Office: The Next Frontier?
All sources interviewed for this story agree that New Jersey and Eastern Pennsylvania possess opportunities to add new industrial supply through office conversions.
Whereas media speculation about the fate of obsolete office buildings usually takes a residential bent, some real estate professionals see equally strong opportunities for these sites to function as distribution hubs. In some cases, it’s simply the location that makes this feasible; in others it’s the column spacing or parking allotments.
But in either case, the opportunity is undeniably there. And earlier this year, when a joint venture between institutional investment firm Ares Management and New York City-based real estate giant RXR launched a $1 billion fund to target distressed office assets, the trend was further validated. In fact, for some companies, it was ongoing long before that.
Last year, Woodmont received approvals to redevelop a 351,782-square-foot office building in the Northern New Jersey community of Somerset into a two-building, 426,000-square-foot industrial complex. The firm, in partnership with Denver-based EverWest Real Estate Investors, paid $42 million for the building and land in fall 2021, believing that the location was valuable enough to justify the conversion.
“You really have to get creative when it comes to repurposing these older assets in terms of tearing down buildings, dealing with environmental issues and [working with] older product that doesn’t meet market needs anymore,” says Amadeo. “But the land is so valuable in those markets that if you have a willing seller and can get the site at a slight discount, you can make the numbers work.”

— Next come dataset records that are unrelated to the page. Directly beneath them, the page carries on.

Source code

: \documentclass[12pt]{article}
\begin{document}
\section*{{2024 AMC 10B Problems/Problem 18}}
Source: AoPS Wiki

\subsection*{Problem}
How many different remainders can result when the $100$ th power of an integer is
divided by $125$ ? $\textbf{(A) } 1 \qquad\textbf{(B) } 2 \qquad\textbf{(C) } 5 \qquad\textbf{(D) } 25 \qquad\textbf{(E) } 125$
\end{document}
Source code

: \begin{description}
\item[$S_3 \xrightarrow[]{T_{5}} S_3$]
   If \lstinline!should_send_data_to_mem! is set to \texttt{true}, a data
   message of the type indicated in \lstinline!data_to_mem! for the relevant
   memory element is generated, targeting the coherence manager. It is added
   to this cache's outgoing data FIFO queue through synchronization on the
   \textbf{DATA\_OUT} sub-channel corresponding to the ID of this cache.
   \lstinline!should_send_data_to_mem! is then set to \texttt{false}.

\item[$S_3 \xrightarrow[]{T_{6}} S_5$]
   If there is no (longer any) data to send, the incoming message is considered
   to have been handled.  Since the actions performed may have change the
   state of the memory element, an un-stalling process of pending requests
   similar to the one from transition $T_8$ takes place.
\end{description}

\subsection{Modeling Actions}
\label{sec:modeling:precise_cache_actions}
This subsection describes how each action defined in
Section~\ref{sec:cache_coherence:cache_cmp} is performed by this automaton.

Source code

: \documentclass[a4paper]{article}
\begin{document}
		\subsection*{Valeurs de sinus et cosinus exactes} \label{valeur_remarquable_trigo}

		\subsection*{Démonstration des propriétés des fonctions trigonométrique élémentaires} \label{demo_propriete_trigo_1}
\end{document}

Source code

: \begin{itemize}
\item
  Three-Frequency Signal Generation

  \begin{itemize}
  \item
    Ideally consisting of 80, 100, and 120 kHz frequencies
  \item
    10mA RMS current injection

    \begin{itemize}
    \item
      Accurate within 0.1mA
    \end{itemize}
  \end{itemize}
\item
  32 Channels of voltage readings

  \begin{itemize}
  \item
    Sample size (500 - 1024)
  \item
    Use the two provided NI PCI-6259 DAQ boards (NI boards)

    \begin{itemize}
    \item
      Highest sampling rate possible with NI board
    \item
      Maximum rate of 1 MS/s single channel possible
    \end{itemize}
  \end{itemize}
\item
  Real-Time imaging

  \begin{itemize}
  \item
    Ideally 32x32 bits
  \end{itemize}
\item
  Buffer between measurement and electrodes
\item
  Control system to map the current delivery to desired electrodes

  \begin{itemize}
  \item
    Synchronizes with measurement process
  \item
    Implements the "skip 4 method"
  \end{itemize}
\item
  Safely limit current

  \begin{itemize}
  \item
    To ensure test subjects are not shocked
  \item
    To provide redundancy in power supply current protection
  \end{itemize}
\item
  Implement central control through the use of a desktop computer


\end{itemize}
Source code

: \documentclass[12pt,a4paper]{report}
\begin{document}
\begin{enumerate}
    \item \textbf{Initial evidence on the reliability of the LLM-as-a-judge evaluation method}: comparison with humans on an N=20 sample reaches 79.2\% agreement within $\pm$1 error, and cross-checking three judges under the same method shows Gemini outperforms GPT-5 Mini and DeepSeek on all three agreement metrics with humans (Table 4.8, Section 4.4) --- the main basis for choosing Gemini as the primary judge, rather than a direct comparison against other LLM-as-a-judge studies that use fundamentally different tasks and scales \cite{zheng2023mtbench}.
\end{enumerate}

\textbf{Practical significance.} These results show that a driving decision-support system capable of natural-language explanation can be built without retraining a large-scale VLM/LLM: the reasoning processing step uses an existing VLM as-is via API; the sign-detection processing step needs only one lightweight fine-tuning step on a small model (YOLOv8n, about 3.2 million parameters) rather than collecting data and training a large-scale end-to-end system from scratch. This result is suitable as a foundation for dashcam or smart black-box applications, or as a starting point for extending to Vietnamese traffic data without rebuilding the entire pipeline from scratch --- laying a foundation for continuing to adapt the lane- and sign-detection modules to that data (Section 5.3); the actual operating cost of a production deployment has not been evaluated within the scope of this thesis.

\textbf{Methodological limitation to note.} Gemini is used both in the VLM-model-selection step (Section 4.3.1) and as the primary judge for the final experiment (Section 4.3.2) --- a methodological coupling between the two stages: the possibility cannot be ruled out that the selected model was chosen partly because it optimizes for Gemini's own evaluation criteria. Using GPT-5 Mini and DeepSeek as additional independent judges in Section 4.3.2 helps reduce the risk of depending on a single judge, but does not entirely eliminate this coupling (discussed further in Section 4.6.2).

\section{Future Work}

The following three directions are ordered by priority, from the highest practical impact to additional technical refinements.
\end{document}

Woodmont undertook a less-intensive office-to-industrial project in The Meadowlands, executing a gut renovation of a 30,000-square-foot building as opposed to a total demolition and rebuild. Still, the capital outlay was extensive due to the addition of new dock doors and office space and repaving parking lots, as well as basic repositioning measures like upgrading lighting, interiors and utility systems.
Greek notes that, as critics of the office-to-residential discussion often point out, the majority of obsolete office buildings lack true conversion potential. But owners of those buildings that do check the boxes and are struggling to secure rent and occupancy would be wise to consider offers from industrial players.
“Most office product doesn’t make sense for industrial redevelopment, but some does —maybe 15 percent,” says Greek. “That’s an opportunity we’re watching closely due to the amount of distress and how well-located a lot of these buildings are for distribution uses.”